Patrizio Trampetti, eterno scugnizzo

'O Sud è fesso è il nuovo disco di Patrizio Trampetti, sulla scia della Napoli anni Settanta

Patrizio Trampetti O sud è fesso
Disco
world
Patrizio Trampetti
'O Sud (è fesso)
Finisterre
2021

«Cantare per me non è un esercizio di stile, la voce non la devi sentire dal di fuori ma dentro di te. Non importa se è un soffio o un fastidioso fragore come un martello che batte sull'incudine. Soltanto così puoi trasmettere un’emozione a chi ti ascolta».

La voce per Patrizio Trampetti è stata, nell'ultimo cinquantennio, sussurro e grida, soffio e martello. Così già funzionavano le cose ai tempi gloriosi della prima Nuova Compagnia di Canto Popolare, dove ogni aggettivo scelto per il nome di quel gruppo, che aprì una breccia vitale di possibilità al folk revival del nostro meridione, aveva un peso specifico molto alto. Così fu con le oltre quattrocento repliche de La Gatta Cenerentola, esempio sommo di come si possa inscenare un  teatro musicale popolare e coltissimo assieme, provocatorio e incantante, con una  calviniana e solidissima leggerezza a permearne le strutture rotonde e piacevolmente eccessive.

Patrizio Trampetti ha scritto, prodotto, lavorato tanto, nella sua vita. Sua è anche "Un giorno credi”, forse la più bella ballad mai uscita dalla gola di Eugenio Bennato. È un bella botta di tenerezza che per questo disco del ritorno da “cantautore”, titolo decisamente provocatorio, ‘O Sud è fesso, il grande partenopeo abbia scelto di mettere in copertina la sua immagine di mezzo secolo fa, un ragazzo sfrontato e guascone che ti guarda dritto negli occhi, la bocca semiaperta in una smorfia amara, berretto in testa, giubbotto, maglietta e catenina. Quanti ragazzi così si incontravano, negli anni Settanta spietati e iper reattivi della Napoli di quel decennio?

Oggi Patrizio Trampetti è un bel signore coi capelli grigi. Le mani, in una foto del disco, si muovono sicure sui cursori di un mixer. Ma questo disco, dieci brani che resteranno, usciti anche in edicola assieme al "Corriere del Mezzogiorno" e ora pubblicato da Finisterre, ci restituisce la storia infinita di quel ragazzo lì, quello che saliva sui palcoscenici a cantare le villanelle di qualche secolo prima con la stessa guizzante sicumera con cui si dava la pedata alla pedivella di una vespa truccata nei vicoli.

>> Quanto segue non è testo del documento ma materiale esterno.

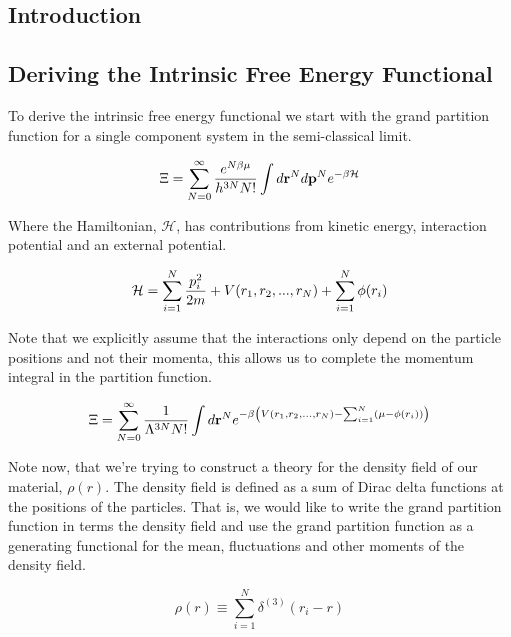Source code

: \subsection{Introduction}

\subsection{Deriving the Intrinsic Free Energy Functional}

To derive the intrinsic free energy functional we start with the grand partition function for a single component system in the semi-classical limit.

\begin{equation}
    \Xi = \sum_{N=0}^\infty \frac{e^{N\beta\mu}}{h^{3N} N!} 
                   \int d\mathbf{r}^Nd\mathbf{p}^N e^{ -\beta \mathcal{H}}  
\end{equation}

Where the Hamiltonian, $\mathcal{H}$, has contributions from kinetic energy, interaction potential and an external potential.

\begin{equation}
    \mathcal{H} = \sum_{i=1}^N \frac{p_i^2}{2m} + V(r_1, r_2, ..., r_N) + \sum_{i=1}^N \phi(r_i)
\end{equation}

Note that we explicitly assume that the interactions only depend on the particle positions and not their momenta, this allows us to complete the momentum integral in the partition function. 

\begin{equation}
    \Xi = \sum_{N=0}^\infty \frac{1}{\Lambda^{3N}N!} 
                   \int d\mathbf{r}^N e^{ -\beta \left(V(r_1, r_2, ...,r_N) - \sum_{i=1}^N(\mu - \phi(r_i))\right)} 
\end{equation}

Note now, that we're trying to construct a theory for the density field of our material, $\rho(r)$. The density field is defined as a sum of Dirac delta functions at the positions of the particles. That is, we would like to write the grand partition function in terms the density field and use the grand partition function as a generating functional for the mean, fluctuations and other moments of the density field.

\begin{equation}
    \rho(r) \equiv \sum_{i=1}^N \delta^{(3)}(r_i - r)
\end{equation}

C’è un gran concorso di belle forze ed energie pulite attorno a Patrizio Trampetti, a partire dal coautore di queste storie urgenti e scomode, poetiche e qualche volta strazianti, Jennà Romano, il leader dei Letti Sfatti: è successo che Jennà e patrizio avevano rimesso mano alle Lettere dei Condannati a morte della Resistenza, e che era nata l'idea di far leggere un testo a Sandro Ruotolo, cronista da prima linea.

Attorno a quel brano s’è addensato tutto il gran corpo delle altre canzoni. È arrivato Ambrogio Sparagna con il suo organetto diatonico nell'"Ora d’a controra", è arrivata l'imperiosa Fausta Vetere della NCCP per stilettare un gran pugnalata dalla sua voce grande e amara in "Ammore", sono comparse le voci mature degli attori Gianfelice Imparato e Angelica ippolito in "Villaggio Vomero".

E poi c’è un ragazzo, uno degli ospiti della struttura di riabilitazione mentale gestita dalla cooperativa Spartaco di Santa Maria Caupa Vetere che ci ha messo una poesia struggente, "O’ mare", un brano che potrebbe stare accanto a quanto scrisse in tema un altro signore napoletano, Pino Daniele.

Si sarà compreso, questo è un disco che si prende in blocco, con i suo sax arroventati e il sentore liquido delle note vintage del piano Fender, le chitarre classiche e le ritmiche morbide. Su tutto la voce del vecchio scugnizzo della NCCP che accarezza e sferza. Un “soffio e un fragore”, come dice lui. Necessari.